**Exercise objective:** With the pictures excluded, reproduce all of the data exactly.

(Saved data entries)
------------------------------------------------

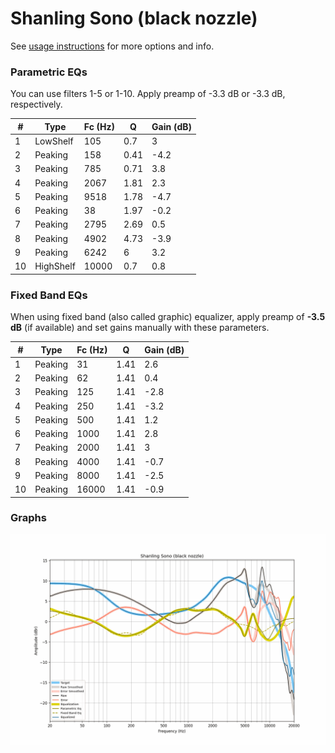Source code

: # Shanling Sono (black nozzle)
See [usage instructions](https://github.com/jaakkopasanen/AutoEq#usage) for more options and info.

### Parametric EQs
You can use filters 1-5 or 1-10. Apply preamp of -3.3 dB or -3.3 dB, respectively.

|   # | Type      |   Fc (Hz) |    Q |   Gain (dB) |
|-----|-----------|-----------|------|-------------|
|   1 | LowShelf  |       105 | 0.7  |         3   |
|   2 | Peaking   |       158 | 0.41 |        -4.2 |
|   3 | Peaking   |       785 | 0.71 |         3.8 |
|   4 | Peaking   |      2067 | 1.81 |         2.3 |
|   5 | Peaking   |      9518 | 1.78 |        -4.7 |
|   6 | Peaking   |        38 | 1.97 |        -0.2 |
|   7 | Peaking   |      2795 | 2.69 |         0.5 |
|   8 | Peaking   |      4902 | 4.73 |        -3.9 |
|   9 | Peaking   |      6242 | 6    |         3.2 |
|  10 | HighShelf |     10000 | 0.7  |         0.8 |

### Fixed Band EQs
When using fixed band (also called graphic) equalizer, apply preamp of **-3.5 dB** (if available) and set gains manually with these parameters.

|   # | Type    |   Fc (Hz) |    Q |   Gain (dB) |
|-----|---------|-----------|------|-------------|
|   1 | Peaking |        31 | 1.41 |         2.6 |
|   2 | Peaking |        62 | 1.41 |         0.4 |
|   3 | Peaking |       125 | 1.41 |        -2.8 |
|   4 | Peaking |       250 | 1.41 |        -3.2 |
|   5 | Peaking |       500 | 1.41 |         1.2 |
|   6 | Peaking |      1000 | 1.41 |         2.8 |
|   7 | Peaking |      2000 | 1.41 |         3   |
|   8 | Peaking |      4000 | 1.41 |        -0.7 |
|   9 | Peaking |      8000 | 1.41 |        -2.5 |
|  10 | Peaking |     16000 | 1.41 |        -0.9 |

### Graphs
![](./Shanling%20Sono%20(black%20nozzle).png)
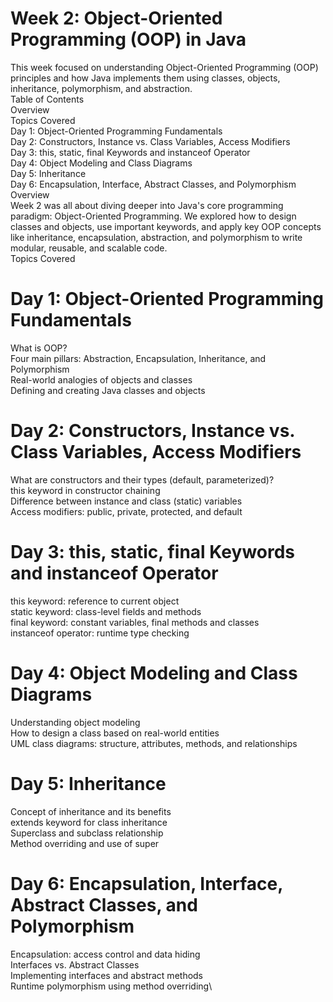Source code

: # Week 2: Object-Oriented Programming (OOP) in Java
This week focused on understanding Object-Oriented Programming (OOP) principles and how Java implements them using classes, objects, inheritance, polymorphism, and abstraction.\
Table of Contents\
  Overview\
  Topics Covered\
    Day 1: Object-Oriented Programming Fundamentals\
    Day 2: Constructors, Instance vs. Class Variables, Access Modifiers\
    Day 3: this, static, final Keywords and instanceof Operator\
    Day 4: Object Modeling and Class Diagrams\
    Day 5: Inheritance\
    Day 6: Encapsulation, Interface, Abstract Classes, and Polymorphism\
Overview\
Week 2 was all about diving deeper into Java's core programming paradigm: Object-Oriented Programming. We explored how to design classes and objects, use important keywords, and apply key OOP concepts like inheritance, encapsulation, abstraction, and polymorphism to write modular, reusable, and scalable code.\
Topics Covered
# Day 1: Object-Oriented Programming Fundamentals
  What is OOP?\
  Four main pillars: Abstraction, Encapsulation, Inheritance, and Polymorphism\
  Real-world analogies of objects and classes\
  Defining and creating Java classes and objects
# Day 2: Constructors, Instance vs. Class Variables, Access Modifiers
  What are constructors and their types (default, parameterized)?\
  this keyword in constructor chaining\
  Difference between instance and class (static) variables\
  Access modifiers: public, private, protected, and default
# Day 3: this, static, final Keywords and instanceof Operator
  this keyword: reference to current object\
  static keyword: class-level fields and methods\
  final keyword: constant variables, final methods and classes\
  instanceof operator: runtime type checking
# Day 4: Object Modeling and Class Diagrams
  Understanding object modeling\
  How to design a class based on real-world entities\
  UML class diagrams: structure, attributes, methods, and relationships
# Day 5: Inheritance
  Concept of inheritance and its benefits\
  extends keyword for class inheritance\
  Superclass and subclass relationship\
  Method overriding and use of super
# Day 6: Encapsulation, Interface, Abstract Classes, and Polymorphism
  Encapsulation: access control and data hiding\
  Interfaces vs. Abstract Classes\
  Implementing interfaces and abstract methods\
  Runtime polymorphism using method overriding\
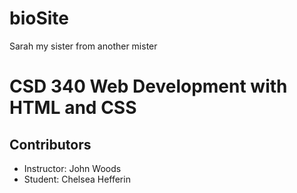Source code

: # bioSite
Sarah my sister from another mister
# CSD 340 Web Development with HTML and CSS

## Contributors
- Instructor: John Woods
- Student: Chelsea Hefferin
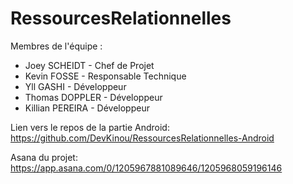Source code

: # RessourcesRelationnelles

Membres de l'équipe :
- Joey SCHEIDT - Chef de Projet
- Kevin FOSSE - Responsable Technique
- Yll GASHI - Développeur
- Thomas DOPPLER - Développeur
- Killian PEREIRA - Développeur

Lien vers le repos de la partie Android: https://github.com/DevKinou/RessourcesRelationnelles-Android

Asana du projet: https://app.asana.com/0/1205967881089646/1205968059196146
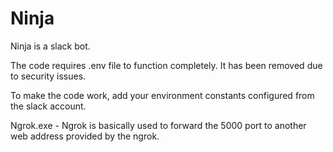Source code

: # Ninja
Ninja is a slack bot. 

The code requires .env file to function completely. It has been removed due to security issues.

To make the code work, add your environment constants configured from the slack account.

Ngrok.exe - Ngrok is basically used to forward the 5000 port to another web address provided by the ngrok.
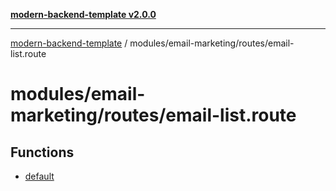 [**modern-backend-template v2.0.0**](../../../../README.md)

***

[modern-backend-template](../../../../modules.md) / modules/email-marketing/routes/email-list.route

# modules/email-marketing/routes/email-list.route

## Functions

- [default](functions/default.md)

------------------------------------------------

**Reply to the task:**
Source code

: # Shanling Sono (black nozzle)
See [usage instructions](https://github.com/jaakkopasanen/AutoEq#usage) for more options and info.

### Parametric EQs
You can use filters 1-5 or 1-10. Apply preamp of -3.3 dB or -3.3 dB, respectively.

|   # | Type      |   Fc (Hz) |    Q |   Gain (dB) |
|-----|-----------|-----------|------|-------------|
|   1 | LowShelf  |       105 | 0.7  |         3   |
|   2 | Peaking   |       158 | 0.41 |        -4.2 |
|   3 | Peaking   |       785 | 0.71 |         3.8 |
|   4 | Peaking   |      2067 | 1.81 |         2.3 |
|   5 | Peaking   |      9518 | 1.78 |        -4.7 |
|   6 | Peaking   |        38 | 1.97 |        -0.2 |
|   7 | Peaking   |      2795 | 2.69 |         0.5 |
|   8 | Peaking   |      4902 | 4.73 |        -3.9 |
|   9 | Peaking   |      6242 | 6    |         3.2 |
|  10 | HighShelf |     10000 | 0.7  |         0.8 |

### Fixed Band EQs
When using fixed band (also called graphic) equalizer, apply preamp of **-3.5 dB** (if available) and set gains manually with these parameters.

|   # | Type    |   Fc (Hz) |    Q |   Gain (dB) |
|-----|---------|-----------|------|-------------|
|   1 | Peaking |        31 | 1.41 |         2.6 |
|   2 | Peaking |        62 | 1.41 |         0.4 |
|   3 | Peaking |       125 | 1.41 |        -2.8 |
|   4 | Peaking |       250 | 1.41 |        -3.2 |
|   5 | Peaking |       500 | 1.41 |         1.2 |
|   6 | Peaking |      1000 | 1.41 |         2.8 |
|   7 | Peaking |      2000 | 1.41 |         3   |
|   8 | Peaking |      4000 | 1.41 |        -0.7 |
|   9 | Peaking |      8000 | 1.41 |        -2.5 |
|  10 | Peaking |     16000 | 1.41 |        -0.9 |

### Graphs
![](./Shanling%20Sono%20(black%20nozzle).png)
Source code

: # Week 2: Object-Oriented Programming (OOP) in Java
This week focused on understanding Object-Oriented Programming (OOP) principles and how Java implements them using classes, objects, inheritance, polymorphism, and abstraction.\
Table of Contents\
  Overview\
  Topics Covered\
    Day 1: Object-Oriented Programming Fundamentals\
    Day 2: Constructors, Instance vs. Class Variables, Access Modifiers\
    Day 3: this, static, final Keywords and instanceof Operator\
    Day 4: Object Modeling and Class Diagrams\
    Day 5: Inheritance\
    Day 6: Encapsulation, Interface, Abstract Classes, and Polymorphism\
Overview\
Week 2 was all about diving deeper into Java's core programming paradigm: Object-Oriented Programming. We explored how to design classes and objects, use important keywords, and apply key OOP concepts like inheritance, encapsulation, abstraction, and polymorphism to write modular, reusable, and scalable code.\
Topics Covered
# Day 1: Object-Oriented Programming Fundamentals
  What is OOP?\
  Four main pillars: Abstraction, Encapsulation, Inheritance, and Polymorphism\
  Real-world analogies of objects and classes\
  Defining and creating Java classes and objects
# Day 2: Constructors, Instance vs. Class Variables, Access Modifiers
  What are constructors and their types (default, parameterized)?\
  this keyword in constructor chaining\
  Difference between instance and class (static) variables\
  Access modifiers: public, private, protected, and default
# Day 3: this, static, final Keywords and instanceof Operator
  this keyword: reference to current object\
  static keyword: class-level fields and methods\
  final keyword: constant variables, final methods and classes\
  instanceof operator: runtime type checking
# Day 4: Object Modeling and Class Diagrams
  Understanding object modeling\
  How to design a class based on real-world entities\
  UML class diagrams: structure, attributes, methods, and relationships
# Day 5: Inheritance
  Concept of inheritance and its benefits\
  extends keyword for class inheritance\
  Superclass and subclass relationship\
  Method overriding and use of super
# Day 6: Encapsulation, Interface, Abstract Classes, and Polymorphism
  Encapsulation: access control and data hiding\
  Interfaces vs. Abstract Classes\
  Implementing interfaces and abstract methods\
  Runtime polymorphism using method overriding\
Source code

: # bioSite
Sarah my sister from another mister
# CSD 340 Web Development with HTML and CSS

## Contributors
- Instructor: John Woods
- Student: Chelsea Hefferin
Source code

: # RessourcesRelationnelles

Membres de l'équipe :
- Joey SCHEIDT - Chef de Projet
- Kevin FOSSE - Responsable Technique
- Yll GASHI - Développeur
- Thomas DOPPLER - Développeur
- Killian PEREIRA - Développeur

Lien vers le repos de la partie Android: https://github.com/DevKinou/RessourcesRelationnelles-Android

Asana du projet: https://app.asana.com/0/1205967881089646/1205968059196146
Source code

: # Ninja
Ninja is a slack bot. 

The code requires .env file to function completely. It has been removed due to security issues.

To make the code work, add your environment constants configured from the slack account.

Ngrok.exe - Ngrok is basically used to forward the 5000 port to another web address provided by the ngrok.
 [**modern-backend-template v2.0.0**](../../../../README.md)

***

[modern-backend-template](../../../../modules.md) / modules/email-marketing/routes/email-list.route

# modules/email-marketing/routes/email-list.route

## Functions

- [default](functions/default.md)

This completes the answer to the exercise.